───── Excerpted data
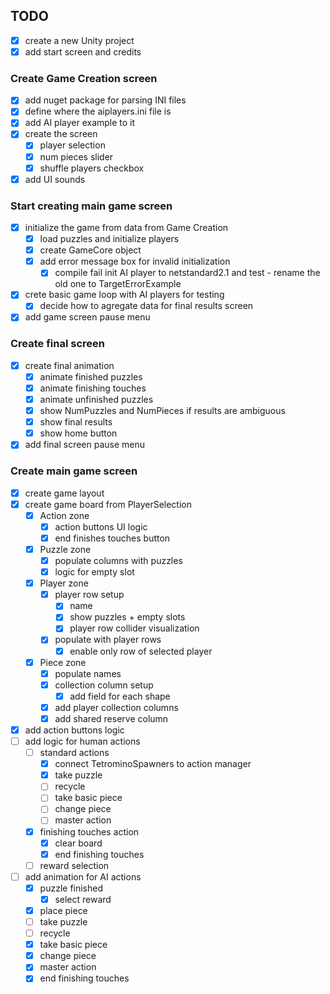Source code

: ## TODO

- [x] create a new Unity project
- [x] add start screen and credits

### Create Game Creation screen

- [x] add nuget package for parsing INI files
- [x] define where the aiplayers.ini file is
- [x] add AI player example to it
- [x] create the screen
  - [x] player selection
  - [x] num pieces slider
  - [x] shuffle players checkbox
- [x] add UI sounds

### Start creating main game screen

- [x] initialize the game from data from Game Creation
  - [x] load puzzles and initialize players
  - [x] create GameCore object
  - [x] add error message box for invalid initialization
    - [x] compile fail init AI player to netstandard2.1 and test - rename the old one to TargetErrorExample
- [x] crete basic game loop with AI players for testing
  - [x] decide how to agregate data for final results screen
- [x] add game screen pause menu

### Create final screen

- [x] create final animation
  - [x] animate finished puzzles
  - [x] animate finishing touches
  - [x] animate unfinished puzzles
  - [x] show NumPuzzles and NumPieces if results are ambiguous
  - [x] show final results
  - [x] show home button
- [x] add final screen pause menu

### Create main game screen

- [x] create game layout
- [x] create game board from PlayerSelection
  - [x] Action zone
    - [x] action buttons UI logic
    - [x] end finishes touches button
  - [x] Puzzle zone
    - [x] populate columns with puzzles
    - [x] logic for empty slot
  - [x] Player zone
    - [x] player row setup
      - [x] name
      - [x] show puzzles + empty slots
      - [x] player row collider visualization
    - [x] populate with player rows
      - [x] enable only row of selected player
  - [x] Piece zone
    - [x] populate names
    - [x] collection column setup
      - [x] add field for each shape
    - [x] add player collection columns
    - [x] add shared reserve column
- [x] add action buttons logic
- [ ] add logic for human actions
  - [ ] standard actions
    - [x] connect TetrominoSpawners to action manager
    - [x] take puzzle
    - [ ] recycle
    - [ ] take basic piece
    - [ ] change piece
    - [ ] master action
  - [x] finishing touches action
    - [x] clear board
    - [x] end finishing touches
  - [ ] reward selection
- [ ] add animation for AI actions
  - [x] puzzle finished
    - [x] select reward
  - [x] place piece
  - [ ] take puzzle
  - [ ] recycle
  - [x] take basic piece
  - [x] change piece
  - [x] master action
  - [x] end finishing touches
──────────
→ What is needed
Set down the records above exactly, leaving out pictures.

→ Solution to this task
Source code

: ## TODO

- [x] create a new Unity project
- [x] add start screen and credits

### Create Game Creation screen

- [x] add nuget package for parsing INI files
- [x] define where the aiplayers.ini file is
- [x] add AI player example to it
- [x] create the screen
  - [x] player selection
  - [x] num pieces slider
  - [x] shuffle players checkbox
- [x] add UI sounds

### Start creating main game screen

- [x] initialize the game from data from Game Creation
  - [x] load puzzles and initialize players
  - [x] create GameCore object
  - [x] add error message box for invalid initialization
    - [x] compile fail init AI player to netstandard2.1 and test - rename the old one to TargetErrorExample
- [x] crete basic game loop with AI players for testing
  - [x] decide how to agregate data for final results screen
- [x] add game screen pause menu

### Create final screen

- [x] create final animation
  - [x] animate finished puzzles
  - [x] animate finishing touches
  - [x] animate unfinished puzzles
  - [x] show NumPuzzles and NumPieces if results are ambiguous
  - [x] show final results
  - [x] show home button
- [x] add final screen pause menu

### Create main game screen

- [x] create game layout
- [x] create game board from PlayerSelection
  - [x] Action zone
    - [x] action buttons UI logic
    - [x] end finishes touches button
  - [x] Puzzle zone
    - [x] populate columns with puzzles
    - [x] logic for empty slot
  - [x] Player zone
    - [x] player row setup
      - [x] name
      - [x] show puzzles + empty slots
      - [x] player row collider visualization
    - [x] populate with player rows
      - [x] enable only row of selected player
  - [x] Piece zone
    - [x] populate names
    - [x] collection column setup
      - [x] add field for each shape
    - [x] add player collection columns
    - [x] add shared reserve column
- [x] add action buttons logic
- [ ] add logic for human actions
  - [ ] standard actions
    - [x] connect TetrominoSpawners to action manager
    - [x] take puzzle
    - [ ] recycle
    - [ ] take basic piece
    - [ ] change piece
    - [ ] master action
  - [x] finishing touches action
    - [x] clear board
    - [x] end finishing touches
  - [ ] reward selection
- [ ] add animation for AI actions
  - [x] puzzle finished
    - [x] select reward
  - [x] place piece
  - [ ] take puzzle
  - [ ] recycle
  - [x] take basic piece
  - [x] change piece
  - [x] master action
  - [x] end finishing touches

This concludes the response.